We begin with Eurozone equities, where Italy has moved to #2 in our country ranking, up from #5 at the beginning of August. The Renzi government has attracted favourable comment for the scope and speed of its reform programme, and GDP growth has accelerated for the first time in many years. Some of this is due to the devaluation of the euro, but there are plenty of other Eurozone countries which have not seen the same acceleration. The combination of stable government (by Italian standards), popular reform programme and weak currency is unlikely to be affected by this week’s Fed decision. The other key point is the difference between Italy and Spain which languishes at #10. Many investors argue that Spain has faster growth and that the reform credentials of the Rajoy government are just as good. We agree, but the crucial difference is the prospect of a stable government in Spain after this year’s parliamentary elections and the referendum on Catalonian independence. The Fed will not alter the balance of these political risks.

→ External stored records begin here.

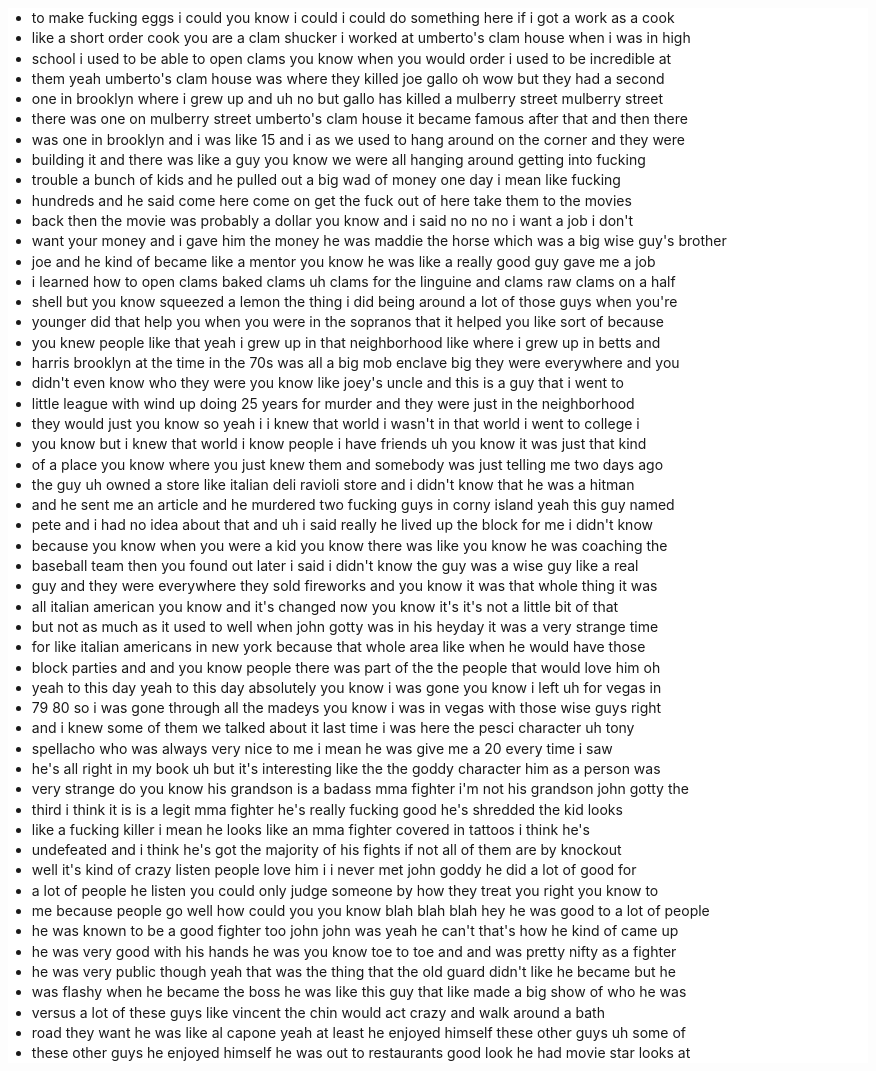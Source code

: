 *  to make fucking eggs i could you know i could i could do something here if i got a work as a cook
*  like a short order cook you are a clam shucker i worked at umberto's clam house when i was in high
*  school i used to be able to open clams you know when you would order i used to be incredible at
*  them yeah umberto's clam house was where they killed joe gallo oh wow but they had a second
*  one in brooklyn where i grew up and uh no but gallo has killed a mulberry street mulberry street
*  there was one on mulberry street umberto's clam house it became famous after that and then there
*  was one in brooklyn and i was like 15 and i as we used to hang around on the corner and they were
*  building it and there was like a guy you know we were all hanging around getting into fucking
*  trouble a bunch of kids and he pulled out a big wad of money one day i mean like fucking
*  hundreds and he said come here come on get the fuck out of here take them to the movies
*  back then the movie was probably a dollar you know and i said no no no i want a job i don't
*  want your money and i gave him the money he was maddie the horse which was a big wise guy's brother
*  joe and he kind of became like a mentor you know he was like a really good guy gave me a job
*  i learned how to open clams baked clams uh clams for the linguine and clams raw clams on a half
*  shell but you know squeezed a lemon the thing i did being around a lot of those guys when you're
*  younger did that help you when you were in the sopranos that it helped you like sort of because
*  you knew people like that yeah i grew up in that neighborhood like where i grew up in betts and
*  harris brooklyn at the time in the 70s was all a big mob enclave big they were everywhere and you
*  didn't even know who they were you know like joey's uncle and this is a guy that i went to
*  little league with wind up doing 25 years for murder and they were just in the neighborhood
*  they would just you know so yeah i i knew that world i wasn't in that world i went to college i
*  you know but i knew that world i know people i have friends uh you know it was just that kind
*  of a place you know where you just knew them and somebody was just telling me two days ago
*  the guy uh owned a store like italian deli ravioli store and i didn't know that he was a hitman
*  and he sent me an article and he murdered two fucking guys in corny island yeah this guy named
*  pete and i had no idea about that and uh i said really he lived up the block for me i didn't know
*  because you know when you were a kid you know there was like you know he was coaching the
*  baseball team then you found out later i said i didn't know the guy was a wise guy like a real
*  guy and they were everywhere they sold fireworks and you know it was that whole thing it was
*  all italian american you know and it's changed now you know it's it's not a little bit of that
*  but not as much as it used to well when john gotty was in his heyday it was a very strange time
*  for like italian americans in new york because that whole area like when he would have those
*  block parties and and you know people there was part of the the people that would love him oh
*  yeah to this day yeah to this day absolutely you know i was gone you know i left uh for vegas in
*  79 80 so i was gone through all the madeys you know i was in vegas with those wise guys right
*  and i knew some of them we talked about it last time i was here the pesci character uh tony
*  spellacho who was always very nice to me i mean he was give me a 20 every time i saw
*  he's all right in my book uh but it's interesting like the the goddy character him as a person was
*  very strange do you know his grandson is a badass mma fighter i'm not his grandson john gotty the
*  third i think it is is a legit mma fighter he's really fucking good he's shredded the kid looks
*  like a fucking killer i mean he looks like an mma fighter covered in tattoos i think he's
*  undefeated and i think he's got the majority of his fights if not all of them are by knockout
*  well it's kind of crazy listen people love him i i never met john goddy he did a lot of good for
*  a lot of people he listen you could only judge someone by how they treat you right you know to
*  me because people go well how could you you know blah blah blah hey he was good to a lot of people
*  he was known to be a good fighter too john john was yeah he can't that's how he kind of came up
*  he was very good with his hands he was you know toe to toe and and was pretty nifty as a fighter
*  he was very public though yeah that was the thing that the old guard didn't like he became but he
*  was flashy when he became the boss he was like this guy that like made a big show of who he was
*  versus a lot of these guys like vincent the chin would act crazy and walk around a bath
*  road they want he was like al capone yeah at least he enjoyed himself these other guys uh some of
*  these other guys he enjoyed himself he was out to restaurants good look he had movie star looks at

Our second trend relates to Eurozone investment grade credit, which is now our clear favourite in the euro fixed-income space. Normally this trade would be heavily dependent on a decision by the Fed, but this time could be different. Since the Greek government “agreed” to the Troika’s rescue package, there has been little differentiation between the risk-adjusted returns of sovereign bonds within the Eurozone, and the relative rankings have gone sideways. We think that investors are now playing the recovery of the periphery by buying bonds issued by domestic financials rather than the sovereign bonds. Provided the ECB maintains its commitment to QE (and it may even expand the programme) the slow and steady recapitalisation of the banking sector should continue, and spreads should narrow.

Our final trend concerns US equity sectors. For most of the last two years (and currently for an unbroken run of 58 weeks) Healthcare has been in the top three sectors in our US model. It is currently ranked #2 and may well remain in the top three for several weeks longer. However the recommended overweight relative to the index has fallen sharply over the last eight weeks and is now at its lowest level since August 2014. There are many possible explanations: a pause in M&A activity over the summer and concern over some heady biotech valuations would be on most people’s list, to which we add a third: the prospect of Obamacare becoming a political football during next year’s Presidential campaign. It’s difficult to see how a Fed decision could affect these sector-specific risk factors one way or another, and it is interesting to note that the sector has started to lag at a time when defensive growth would normally be expected to do well.